:: MATERIALS PROVIDED ::

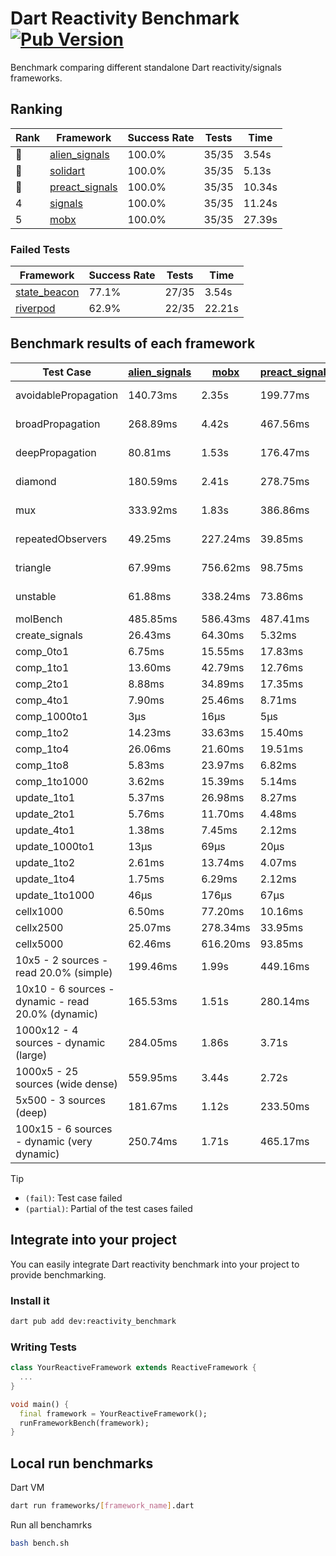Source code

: # Dart Reactivity Benchmark [![Pub Version](https://img.shields.io/pub/v/reactivity_benchmark)](https://pub.dev/packages/reactivity_benchmark)

Benchmark comparing different standalone Dart reactivity/signals frameworks.

## Ranking

<!-- ranking start -->
| Rank | Framework | Success Rate | Tests | Time |
|------|-----------|--------------|-------|------|
| 🥇 | [alien_signals](https://github.com/medz/alien-signals-dart) | 100.0% | 35/35 | 3.54s |
| 🥈 | [solidart](https://github.com/nank1ro/solidart) | 100.0% | 35/35 | 5.13s |
| 🥉 | [preact_signals](https://pub.dev/packages/preact_signals) | 100.0% | 35/35 | 10.34s |
| 4 | [signals](https://github.com/rodydavis/signals.dart) | 100.0% | 35/35 | 11.24s |
| 5 | [mobx](https://github.com/mobxjs/mobx.dart) | 100.0% | 35/35 | 27.39s |

<!-- ranking end -->

### **Failed Tests**

<!-- fail start -->
| Framework | Success Rate | Tests | Time |
|-----------|--------------|-------|------|
| [state_beacon](https://github.com/jinyus/dart_beacon) | 77.1% | 27/35 | 3.54s |
| [riverpod](https://github.com/rrousselGit/riverpod) | 62.9% | 22/35 | 22.21s |

<!-- fail end -->

## Benchmark results of each framework

<!-- test-case start -->
| Test Case | [alien_signals](https://github.com/medz/alien-signals-dart) | [mobx](https://github.com/mobxjs/mobx.dart) | [preact_signals](https://pub.dev/packages/preact_signals) | [riverpod](https://github.com/rrousselGit/riverpod) | [signals](https://github.com/rodydavis/signals.dart) | [solidart](https://github.com/nank1ro/solidart) | [state_beacon](https://github.com/jinyus/dart_beacon) |
|---|---|---|---|---|---|---|---|
| avoidablePropagation | 140.73ms | 2.35s | 199.77ms | 1.50s | 214.59ms | 242.66ms | 147.64ms (fail) |
| broadPropagation | 268.89ms | 4.42s | 467.56ms | 86.31ms (fail) | 459.21ms | 440.54ms | 6.93ms (fail) |
| deepPropagation | 80.81ms | 1.53s | 176.47ms | 1.88s (fail) | 176.37ms | 128.38ms | 146.31ms (fail) |
| diamond | 180.59ms | 2.41s | 278.75ms | 2.55s (fail) | 282.29ms | 316.07ms | 199.10ms (fail) |
| mux | 333.92ms | 1.83s | 386.86ms | 555.56ms (fail) | 412.21ms | 406.30ms | 191.79ms (fail) |
| repeatedObservers | 49.25ms | 227.24ms | 39.85ms | 386.72ms (fail) | 46.26ms | 87.13ms | 52.53ms (fail) |
| triangle | 67.99ms | 756.62ms | 98.75ms | 925.00ms (fail) | 99.86ms | 94.82ms | 78.62ms (fail) |
| unstable | 61.88ms | 338.24ms | 73.86ms | 618.17ms (fail) | 75.90ms | 103.23ms | 339.73ms (fail) |
| molBench | 485.85ms | 586.43ms | 487.41ms | 11.21ms | 486.17ms | 497.36ms | 954μs |
| create_signals | 26.43ms | 64.30ms | 5.32ms | 24.36ms | 26.46ms | 61.84ms | 68.33ms |
| comp_0to1 | 6.75ms | 15.55ms | 17.83ms | 13.81ms | 12.17ms | 45.48ms | 61.16ms |
| comp_1to1 | 13.60ms | 42.79ms | 12.76ms | 21.27ms | 27.82ms | 44.54ms | 65.58ms |
| comp_2to1 | 8.88ms | 34.89ms | 17.35ms | 29.19ms | 9.06ms | 23.55ms | 40.43ms |
| comp_4to1 | 7.90ms | 25.46ms | 8.71ms | 7.57ms | 1.98ms | 12.80ms | 17.23ms |
| comp_1000to1 | 3μs | 16μs | 5μs | 24μs | 5μs | 15μs | 44μs |
| comp_1to2 | 14.23ms | 33.63ms | 15.40ms | 10.05ms | 21.11ms | 39.78ms | 50.10ms |
| comp_1to4 | 26.06ms | 21.60ms | 19.51ms | 26.01ms | 12.90ms | 21.25ms | 47.98ms |
| comp_1to8 | 5.83ms | 23.97ms | 6.82ms | 5.15ms | 7.29ms | 22.19ms | 46.89ms |
| comp_1to1000 | 3.62ms | 15.39ms | 5.14ms | 4.35ms | 4.63ms | 14.75ms | 42.24ms |
| update_1to1 | 5.37ms | 26.98ms | 8.27ms | 84.18ms | 10.28ms | 17.37ms | 6.01ms |
| update_2to1 | 5.76ms | 11.70ms | 4.48ms | 44.16ms | 4.56ms | 8.57ms | 3.08ms |
| update_4to1 | 1.38ms | 7.45ms | 2.12ms | 20.59ms | 2.60ms | 4.27ms | 1.55ms |
| update_1000to1 | 13μs | 69μs | 20μs | 174μs | 38μs | 40μs | 15μs |
| update_1to2 | 2.61ms | 13.74ms | 4.07ms | 41.40ms | 4.53ms | 8.83ms | 3.02ms |
| update_1to4 | 1.75ms | 6.29ms | 2.12ms | 21.31ms | 2.58ms | 4.29ms | 1.53ms |
| update_1to1000 | 46μs | 176μs | 67μs | 134μs | 44μs | 151μs | 420μs |
| cellx1000 | 6.50ms | 77.20ms | 10.16ms | N/A | 11.04ms | 9.65ms | 5.67ms |
| cellx2500 | 25.07ms | 278.34ms | 33.95ms | N/A | 35.89ms | 30.12ms | 30.39ms |
| cellx5000 | 62.46ms | 616.20ms | 93.85ms | N/A | 85.49ms | 89.36ms | 77.95ms |
| 10x5 - 2 sources - read 20.0% (simple) | 199.46ms | 1.99s | 449.16ms | 2.13s | 501.29ms | 312.18ms | 262.58ms |
| 10x10 - 6 sources - dynamic - read 20.0% (dynamic) | 165.53ms | 1.51s | 280.14ms | 1.42s (partial) | 280.01ms | 219.56ms | 203.64ms |
| 1000x12 - 4 sources - dynamic (large) | 284.05ms | 1.86s | 3.71s | 2.47s (partial) | 3.78s | 452.58ms | 358.53ms |
| 1000x5 - 25 sources (wide dense) | 559.95ms | 3.44s | 2.72s | 4.16s | 3.44s | 809.56ms | 509.72ms |
| 5x500 - 3 sources (deep) | 181.67ms | 1.12s | 233.50ms | 1.40s | 224.88ms | 228.75ms | 210.06ms |
| 100x15 - 6 sources - dynamic (very dynamic) | 250.74ms | 1.71s | 465.17ms | 1.76s (partial) | 484.60ms | 334.42ms | 266.80ms |

<!-- test-case end -->

> [!TIP]
> - `(fail)`: Test case failed
> - `(partial)`: Partial of the test cases failed

## Integrate into your project

You can easily integrate Dart reactivity benchmark into your project to provide benchmarking.

### Install it

```bash
dart pub add dev:reactivity_benchmark
```

### Writing Tests

```dart
class YourReactiveFramework extends ReactiveFramework {
  ...
}

void main() {
  final framework = YourReactiveFramework();
  runFrameworkBench(framework);
}
```

## Local run benchmarks

Dart VM
```bash
dart run frameworks/[framework_name].dart
```

Run all benchamrks
```bash
bash bench.sh
```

:::

* _WORK INSTRUCTION_: What is needed is a word-for-word copy of the lines from the start of the data to the line with "<!-- test-case start -->", inclusive, with no pictures in it.

* _SOLUTION BELOW_:
Source code

: # Dart Reactivity Benchmark [![Pub Version](https://img.shields.io/pub/v/reactivity_benchmark)](https://pub.dev/packages/reactivity_benchmark)

Benchmark comparing different standalone Dart reactivity/signals frameworks.

## Ranking

<!-- ranking start -->
| Rank | Framework | Success Rate | Tests | Time |
|------|-----------|--------------|-------|------|
| 🥇 | [alien_signals](https://github.com/medz/alien-signals-dart) | 100.0% | 35/35 | 3.54s |
| 🥈 | [solidart](https://github.com/nank1ro/solidart) | 100.0% | 35/35 | 5.13s |
| 🥉 | [preact_signals](https://pub.dev/packages/preact_signals) | 100.0% | 35/35 | 10.34s |
| 4 | [signals](https://github.com/rodydavis/signals.dart) | 100.0% | 35/35 | 11.24s |
| 5 | [mobx](https://github.com/mobxjs/mobx.dart) | 100.0% | 35/35 | 27.39s |

<!-- ranking end -->

### **Failed Tests**

<!-- fail start -->
| Framework | Success Rate | Tests | Time |
|-----------|--------------|-------|------|
| [state_beacon](https://github.com/jinyus/dart_beacon) | 77.1% | 27/35 | 3.54s |
| [riverpod](https://github.com/rrousselGit/riverpod) | 62.9% | 22/35 | 22.21s |

<!-- fail end -->

## Benchmark results of each framework

<!-- test-case start -->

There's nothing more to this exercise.